No, I'm not talking about the one where Putin told Trump he'd like to get his hands on Bill Browder. This one:
[S]peaking to reporters in South Africa, where he was attending a summit of BRICS nations, Putin said another meeting with Trump was still on the agenda. “Regarding our meetings, I understand very well what President Trump said. He has a desire to have further meetings,” Putin said. “I am ready for that. We need for the appropriate conditions to exist, to be created, including in our countries,” Putin told a news conference. “We are ready for such meetings. We are ready to invite President Trump to Moscow. Be my guest. He has such an invitation, I told him that.”

  Reuters
So, Putin won't come to Trump. Trump must come to Putin.
Referring to the proposal for a meeting in the United States, Putin said: “I am ready to go to Washington. I repeat once again, if the right conditions for work are created.”
And what are those?
Putin said that, in the meantime, it was possible that he and Trump would meet on the sidelines of the Group of 20 summit in Argentina in November, or at another international event.
I'd say that's a given. Without any Americans present, of course. As always.
“Despite the difficulties, in this particular case difficulties linked to the internal political situation in the United States, life goes on and our contacts continue.”
Behind all our backs.
He said the international deal on Iran’s nuclear program, from which Trump has withdrawn, was also an area that needed U.S.-Russian dialogue.
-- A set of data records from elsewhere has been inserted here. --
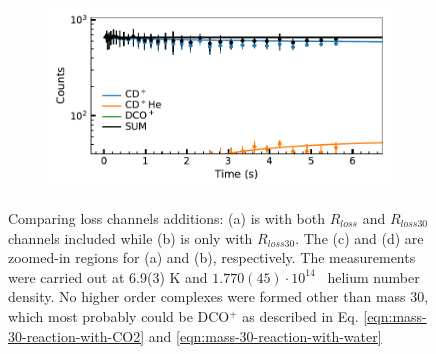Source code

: \begin{figure}[!htb]
\begin{subfigure}[b]{0.49\textwidth}
    \end{subfigure}
    \hfill
    \begin{subfigure}[b]{0.49\textwidth}
        \centering
        \includegraphics[width=1\textwidth]{figures/measurements/kinetics/loss_channels/trap_and_m_30_loss_zoomed.pdf}
        \caption{}
        
    \end{subfigure}
    
    
        
    
    \caption{Comparing loss channels additions: (a) is with both $R_{loss}$ and $R_{loss30}$ channels included while (b) is only with $R_{loss30}$. The (c) and (d) are zoomed-in regions for (a) and (b), respectively. The measurements were carried out at 6.9(3) K and  $1.770(45) \cdot 10^{14}$ \percc\ helium number density. No higher order complexes were formed other than mass 30, which most probably could be DCO$^+$ as described in Eq. \ref{eqn:mass-30-reaction-with-CO2} and \ref{eqn:mass-30-reaction-with-water}}
    
    \label{fig:trap-and-m30-loss-channel-comparision}
\end{figure}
“It’s a subject for debate and negotiations. How can you have these if they don’t exist? There are some things you can’t do over the phone.”
Yes, like signing business deals for a Trump Tower in Moscow.

...but hey, do what you want...you will anyway.

UPDATE:
"He is open to visiting Moscow upon receiving a formal invitation," White House press secretary Sarah Huckabee Sanders said in a statement.

Sanders added that "Trump looks forward to having President Putin to Washington after the first of the year."

  The Hill
The other pee tape: He peed his pants in excitement when Putin offered a Moscow meeting.